O mesmo se passou por cada eleição presidencial, por cada eleição parlamentar, por cada primeiro-ministro, por cada presidente de Governo regional ou autarca. As soluções variaram. Ao variarem as visões do 25 de Abril e, sobretudo, as suas concretizações, uns ganhavam e outros perdiam.

Houve Presidentes de direita com Governos de direita e com Governos de esquerda, Presidentes de esquerda com Governos de esquerda e Governos de direita e houve ganhadores e perdedores. A concretização dos sonhos de cada ato eleitoral, também ela, foi uma concretização, que, muitas das vezes, ficou largamente frustrada, nuns casos tendo levado à permanência da Legislatura, noutros, mais raros, porque mais pesados, à sua redução.

Ansiava-se e anseia-se por ainda melhor democracia. Ansiava-se e anseia-se por mais crescimento, por mais igualdade, por mais justiça social, por melhor educação, por melhor saúde, por melhor habitação, por melhor solidariedade social, por mais ambiente, visão intergeracional, papel da mulher, desempenho de jovens e de setores excluídos ou ignorados da sociedade, por menor pobreza e falta de coesão social e territorial, esse flagelo que, infelizmente, marcou todos os períodos, mesmo os períodos de maior expansão dos últimos 50 anos. Nunca conseguimos reduzir a menos de um milhão e meio o número de pobres.

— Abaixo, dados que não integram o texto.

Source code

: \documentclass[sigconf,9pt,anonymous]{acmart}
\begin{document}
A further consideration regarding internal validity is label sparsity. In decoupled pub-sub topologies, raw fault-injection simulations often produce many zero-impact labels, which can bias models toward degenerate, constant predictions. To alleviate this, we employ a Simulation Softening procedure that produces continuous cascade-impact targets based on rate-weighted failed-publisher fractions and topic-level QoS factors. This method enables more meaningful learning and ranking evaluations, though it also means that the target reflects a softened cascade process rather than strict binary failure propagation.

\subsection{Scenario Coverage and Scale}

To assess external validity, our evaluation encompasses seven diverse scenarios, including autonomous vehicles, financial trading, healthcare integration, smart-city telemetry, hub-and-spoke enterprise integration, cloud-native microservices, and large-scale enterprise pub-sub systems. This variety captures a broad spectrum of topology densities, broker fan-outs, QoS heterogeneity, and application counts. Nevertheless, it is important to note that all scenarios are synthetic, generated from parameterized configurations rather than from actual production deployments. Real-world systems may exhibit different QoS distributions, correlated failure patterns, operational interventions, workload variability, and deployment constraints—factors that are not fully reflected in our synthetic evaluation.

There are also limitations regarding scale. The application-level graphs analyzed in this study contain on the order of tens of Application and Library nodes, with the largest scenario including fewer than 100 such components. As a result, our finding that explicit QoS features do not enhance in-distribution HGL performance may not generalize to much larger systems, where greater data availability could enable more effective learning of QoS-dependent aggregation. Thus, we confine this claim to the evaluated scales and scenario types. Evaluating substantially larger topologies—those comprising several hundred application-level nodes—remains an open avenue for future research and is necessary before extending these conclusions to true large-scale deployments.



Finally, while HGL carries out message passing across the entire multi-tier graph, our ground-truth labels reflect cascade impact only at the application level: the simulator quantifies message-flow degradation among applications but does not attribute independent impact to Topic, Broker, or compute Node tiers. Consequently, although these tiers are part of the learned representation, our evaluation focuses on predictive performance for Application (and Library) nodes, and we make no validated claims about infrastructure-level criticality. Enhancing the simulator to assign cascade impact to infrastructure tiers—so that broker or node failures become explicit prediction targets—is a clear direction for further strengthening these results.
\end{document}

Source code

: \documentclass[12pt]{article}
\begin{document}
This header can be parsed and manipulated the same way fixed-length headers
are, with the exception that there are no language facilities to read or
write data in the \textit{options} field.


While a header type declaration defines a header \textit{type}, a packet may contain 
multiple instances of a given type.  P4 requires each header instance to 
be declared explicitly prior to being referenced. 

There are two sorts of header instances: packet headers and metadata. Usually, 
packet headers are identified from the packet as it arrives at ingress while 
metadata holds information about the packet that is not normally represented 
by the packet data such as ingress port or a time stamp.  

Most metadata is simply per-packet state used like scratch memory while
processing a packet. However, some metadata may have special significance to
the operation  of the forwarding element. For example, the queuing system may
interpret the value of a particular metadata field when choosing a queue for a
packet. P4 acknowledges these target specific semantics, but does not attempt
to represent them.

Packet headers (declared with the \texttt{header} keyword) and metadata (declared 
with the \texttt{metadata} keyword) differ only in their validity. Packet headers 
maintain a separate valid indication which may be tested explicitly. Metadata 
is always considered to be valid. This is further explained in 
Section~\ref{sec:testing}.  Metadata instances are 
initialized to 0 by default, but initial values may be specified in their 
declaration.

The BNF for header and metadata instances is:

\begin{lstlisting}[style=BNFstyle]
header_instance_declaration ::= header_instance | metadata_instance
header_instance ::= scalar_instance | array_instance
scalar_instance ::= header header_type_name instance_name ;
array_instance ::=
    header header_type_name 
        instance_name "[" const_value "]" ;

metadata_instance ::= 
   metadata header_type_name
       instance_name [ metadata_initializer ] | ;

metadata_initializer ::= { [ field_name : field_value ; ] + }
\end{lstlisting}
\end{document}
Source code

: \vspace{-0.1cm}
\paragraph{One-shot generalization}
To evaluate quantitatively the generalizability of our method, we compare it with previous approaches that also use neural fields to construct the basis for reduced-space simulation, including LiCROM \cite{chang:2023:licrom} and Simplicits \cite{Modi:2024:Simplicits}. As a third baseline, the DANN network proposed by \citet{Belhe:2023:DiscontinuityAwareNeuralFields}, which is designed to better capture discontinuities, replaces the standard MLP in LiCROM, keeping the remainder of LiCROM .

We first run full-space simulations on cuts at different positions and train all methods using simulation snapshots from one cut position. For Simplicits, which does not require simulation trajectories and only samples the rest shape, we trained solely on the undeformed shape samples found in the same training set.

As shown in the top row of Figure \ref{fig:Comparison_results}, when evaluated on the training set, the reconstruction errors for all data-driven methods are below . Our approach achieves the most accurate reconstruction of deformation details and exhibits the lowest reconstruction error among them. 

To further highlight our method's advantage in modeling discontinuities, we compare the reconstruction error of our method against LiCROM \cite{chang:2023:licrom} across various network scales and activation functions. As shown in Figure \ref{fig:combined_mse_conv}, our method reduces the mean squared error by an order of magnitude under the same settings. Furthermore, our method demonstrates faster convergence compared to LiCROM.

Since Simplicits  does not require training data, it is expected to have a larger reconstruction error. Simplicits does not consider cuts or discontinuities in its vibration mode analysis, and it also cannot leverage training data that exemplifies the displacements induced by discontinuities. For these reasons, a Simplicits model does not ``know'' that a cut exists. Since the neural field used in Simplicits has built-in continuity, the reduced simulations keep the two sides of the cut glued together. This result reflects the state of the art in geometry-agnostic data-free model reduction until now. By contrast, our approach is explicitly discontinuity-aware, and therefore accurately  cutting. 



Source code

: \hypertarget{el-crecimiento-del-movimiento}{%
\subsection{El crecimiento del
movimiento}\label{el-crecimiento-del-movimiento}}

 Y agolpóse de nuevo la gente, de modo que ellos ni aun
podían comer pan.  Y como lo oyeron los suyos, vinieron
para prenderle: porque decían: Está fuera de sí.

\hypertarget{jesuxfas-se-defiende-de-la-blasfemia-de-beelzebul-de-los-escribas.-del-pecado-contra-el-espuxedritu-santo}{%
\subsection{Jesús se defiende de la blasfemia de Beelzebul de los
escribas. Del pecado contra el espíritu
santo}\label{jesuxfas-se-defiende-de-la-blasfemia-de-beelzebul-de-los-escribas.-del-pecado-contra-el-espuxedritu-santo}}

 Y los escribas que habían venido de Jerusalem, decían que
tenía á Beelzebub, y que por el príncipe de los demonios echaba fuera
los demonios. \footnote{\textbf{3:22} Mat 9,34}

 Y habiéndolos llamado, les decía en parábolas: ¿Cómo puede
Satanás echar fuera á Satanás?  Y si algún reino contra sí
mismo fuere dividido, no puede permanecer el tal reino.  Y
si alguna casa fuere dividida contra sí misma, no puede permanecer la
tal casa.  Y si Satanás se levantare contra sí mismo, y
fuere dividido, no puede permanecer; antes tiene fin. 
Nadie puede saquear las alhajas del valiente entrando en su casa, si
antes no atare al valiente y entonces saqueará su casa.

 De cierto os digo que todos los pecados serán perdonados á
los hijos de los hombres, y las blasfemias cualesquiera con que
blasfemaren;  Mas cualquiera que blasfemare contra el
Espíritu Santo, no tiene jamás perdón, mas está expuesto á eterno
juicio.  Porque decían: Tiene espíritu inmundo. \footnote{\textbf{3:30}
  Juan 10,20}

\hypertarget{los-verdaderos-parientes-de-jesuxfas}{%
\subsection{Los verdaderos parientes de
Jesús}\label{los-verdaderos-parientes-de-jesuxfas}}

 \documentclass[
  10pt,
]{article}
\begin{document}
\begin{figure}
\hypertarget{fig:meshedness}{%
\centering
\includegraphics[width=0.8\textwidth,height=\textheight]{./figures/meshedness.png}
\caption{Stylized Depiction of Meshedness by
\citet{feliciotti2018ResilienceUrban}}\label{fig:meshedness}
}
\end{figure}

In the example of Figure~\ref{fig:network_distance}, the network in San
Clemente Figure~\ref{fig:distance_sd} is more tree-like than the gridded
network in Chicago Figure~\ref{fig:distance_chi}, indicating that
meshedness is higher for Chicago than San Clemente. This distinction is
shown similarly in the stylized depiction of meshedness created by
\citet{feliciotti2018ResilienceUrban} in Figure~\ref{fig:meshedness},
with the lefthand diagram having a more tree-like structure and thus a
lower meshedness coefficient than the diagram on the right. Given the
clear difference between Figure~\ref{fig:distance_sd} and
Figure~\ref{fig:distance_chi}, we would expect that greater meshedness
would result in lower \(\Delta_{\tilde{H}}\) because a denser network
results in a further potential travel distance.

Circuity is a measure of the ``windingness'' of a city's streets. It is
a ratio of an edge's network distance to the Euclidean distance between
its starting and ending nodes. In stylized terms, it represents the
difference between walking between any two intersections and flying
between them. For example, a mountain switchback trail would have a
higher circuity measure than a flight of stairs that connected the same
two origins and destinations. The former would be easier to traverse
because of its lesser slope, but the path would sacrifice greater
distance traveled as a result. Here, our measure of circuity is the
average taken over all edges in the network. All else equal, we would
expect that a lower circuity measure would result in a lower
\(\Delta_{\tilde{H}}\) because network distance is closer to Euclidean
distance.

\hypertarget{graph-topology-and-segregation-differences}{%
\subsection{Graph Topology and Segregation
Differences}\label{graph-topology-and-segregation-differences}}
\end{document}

Ansiava-se e anseia-se, porque faz parte da lógica da democracia e é imposto pelo conjunto de desafios que se têm sucedido, a ritmo extremamente acelerado, o haver sonhos, aspirações ou tão-só expectativas e, em muitos casos, a não realização desses sonhos, dessas aspirações e dessas expectativas desilude, desaponta, frustra as gerações de 70 ou de 80, como, talvez ainda mais, as do fim do século e destes 20 anos de século XXI. Nuns casos, nos menos jovens, por parecer uma vida perdida; noutros, nos mais jovens, por parecer uma vida sacrificada à partida.